Hören Sie den Betriebsrat immer auch zur Verdachtskündigung an

Die in § 102 BetrVG geregelte Anhörung des Betriebsrates vor Ausspruch einer Kündigung ist seit Jahren eine der größten Fehlerquellen bei Kündigungen des Arbeitgebers. Die Folge: Die Kündigung ist von vornherein alleine wegen der fehlerhaften Anhörung unwirksam. Worauf Sie als Arbeitgeber bei Verdachtskündigungen achten sollten, ergibt sich aus einem Urteil des LAG Hessen.

Eine Verdachtskündigung kommt in Betracht, wenn dem Mitarbeiter eine Straftat oder ein sonstiger schwerer Pflichtverstoß zur Last gelegt wird, der sich aber nicht hundertprozentig beweisen lässt. Es liegt auf der Hand, dass aufgrund des fehlenden eindeutigen Beweises sehr strenge Anforderungen an die Zulässigkeit der Verdachtskündigung gestellt werden.

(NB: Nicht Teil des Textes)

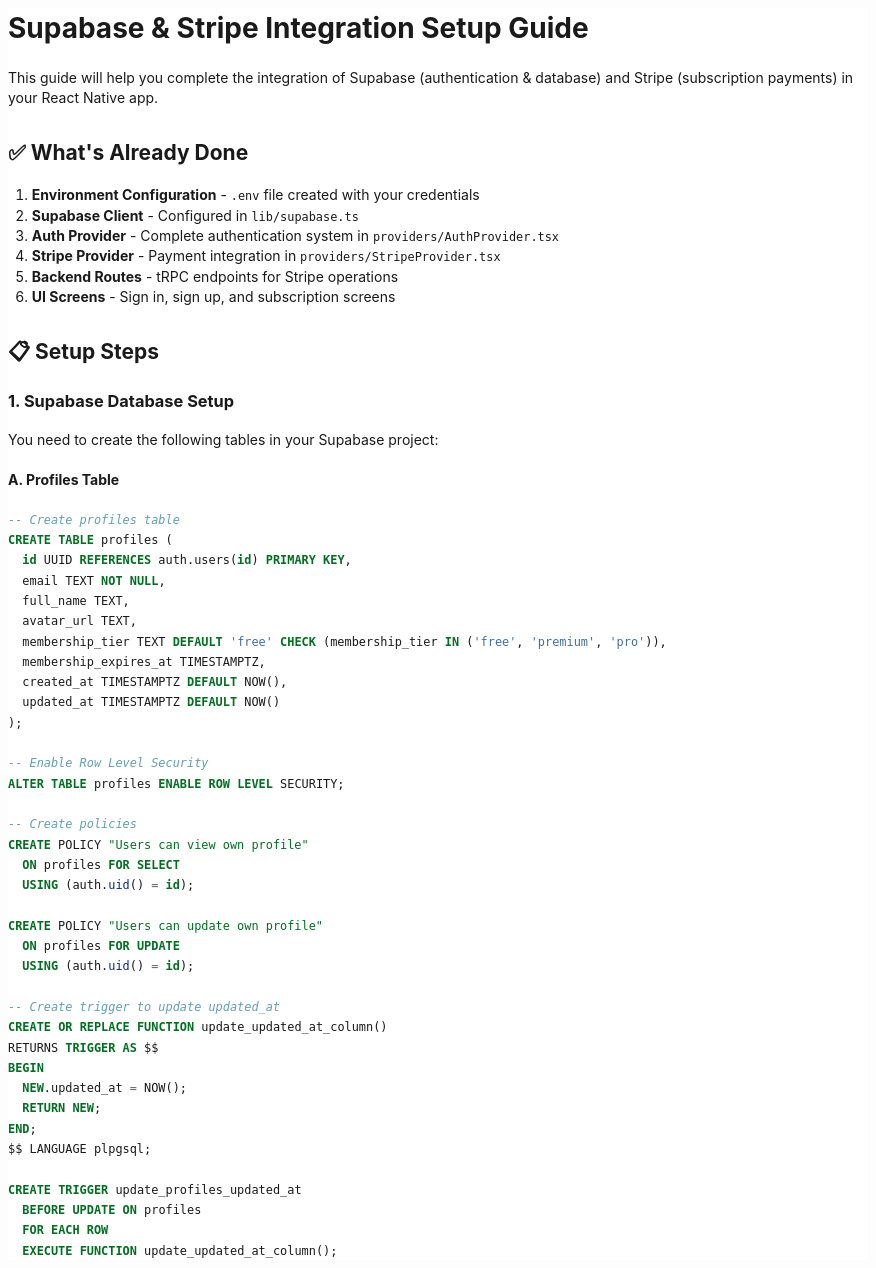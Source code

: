 # Supabase & Stripe Integration Setup Guide

This guide will help you complete the integration of Supabase (authentication & database) and Stripe (subscription payments) in your React Native app.

## ✅ What's Already Done

1. **Environment Configuration** - `.env` file created with your credentials
2. **Supabase Client** - Configured in `lib/supabase.ts`
3. **Auth Provider** - Complete authentication system in `providers/AuthProvider.tsx`
4. **Stripe Provider** - Payment integration in `providers/StripeProvider.tsx`
5. **Backend Routes** - tRPC endpoints for Stripe operations
6. **UI Screens** - Sign in, sign up, and subscription screens

## 📋 Setup Steps

### 1. Supabase Database Setup

You need to create the following tables in your Supabase project:

#### A. Profiles Table

```sql
-- Create profiles table
CREATE TABLE profiles (
  id UUID REFERENCES auth.users(id) PRIMARY KEY,
  email TEXT NOT NULL,
  full_name TEXT,
  avatar_url TEXT,
  membership_tier TEXT DEFAULT 'free' CHECK (membership_tier IN ('free', 'premium', 'pro')),
  membership_expires_at TIMESTAMPTZ,
  created_at TIMESTAMPTZ DEFAULT NOW(),
  updated_at TIMESTAMPTZ DEFAULT NOW()
);

-- Enable Row Level Security
ALTER TABLE profiles ENABLE ROW LEVEL SECURITY;

-- Create policies
CREATE POLICY "Users can view own profile"
  ON profiles FOR SELECT
  USING (auth.uid() = id);

CREATE POLICY "Users can update own profile"
  ON profiles FOR UPDATE
  USING (auth.uid() = id);

-- Create trigger to update updated_at
CREATE OR REPLACE FUNCTION update_updated_at_column()
RETURNS TRIGGER AS $$
BEGIN
  NEW.updated_at = NOW();
  RETURN NEW;
END;
$$ LANGUAGE plpgsql;

CREATE TRIGGER update_profiles_updated_at
  BEFORE UPDATE ON profiles
  FOR EACH ROW
  EXECUTE FUNCTION update_updated_at_column();
```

Voraussetzungen für eine Verdachtskündigung

Die Gerichte verlangen in erster Linie für eine zulässige Verdachtskündigung:

  • einen dringenden Tatverdacht, dass der Mitarbeiter eine Straftat
    oder sonstige schwere Verletzung des Arbeitsvertrages begangen hat
  • dieser Tatverdacht muss auf Tatsachen beruhen.
  • vor Ausspruch der Kündigung muss der Mitarbeiter zu den Vorwürfen
    angehört werden; er muss die Möglichkeit haben, diese zu entkräften.

Daneben gelten selbstverständlich die allgemeinen
Kündigungsvoraussetzungen, wie etwa Schriftform der Kündigung und
ordnungsgemäße Unterschrift.

Anforderungen an die Betriebsratsanhörung vor einer Verdachtskündigung

Das LAG Hessen hat mit Urteil vom 18.4.2012 (18 Sa 1474/11) dazu entschieden, welche Voraussetzungen an die nach § 102 Betriebsverfassungsgesetz erforderliche Betriebsratsanhörung vor Ausspruch der Verdachtskündigung zu stellen sind. Diese Regelung führt dazu, dass Kündigungen, bei denen der Betriebsrat nicht vorher ordnungsgemäß angehört wurde, von vornherein unwirksam sind. Auf die Kündigungsgründe kommt es allein wegen dieses formellen Fehlers dann nicht mehr an. Daher ist es erforderlich, den Betriebsrat umfassend zu allen Gründen anzuhören.

Insbesondere bedeutet das, dass der Betriebsrat auch ausdrücklich zu einer beabsichtigten Verdachtskündigung anzuhören ist. Das LAG Hessen hat eindeutig festgelegt, dass die Anhörung zur normalen Tatkündigung nicht automatisch auch die Anhörung zu einer beabsichtigten Verdachtskündigung umfasst. Wenn Sie Ihre Kündigung auch auf den Verdacht stützen wollen – und sei es nur hilfsweise – so ist das nur möglich, wenn Sie den Betriebsrat vorher zu der Verdachtskündigung ausdrücklich angehört haben.

Vergessen Sie bei der Anhörung zur Verdachtskündigung folgende Aspekte bei der Information des Betriebsrates nicht:

  • schildern Sie genau, auf welche Tatsachen sich Ihr Verdacht stützt
  • erläutern Sie, warum sich der Verdacht ausdrücklich gegen den zu kündigenden Mitarbeiter richtet
  • teilen Sie dem Betriebsrat mit, wie die Anhörung des Mitarbeiters erfolgte und wie dieser sich gegenüber den Vorwürfen positioniert hat.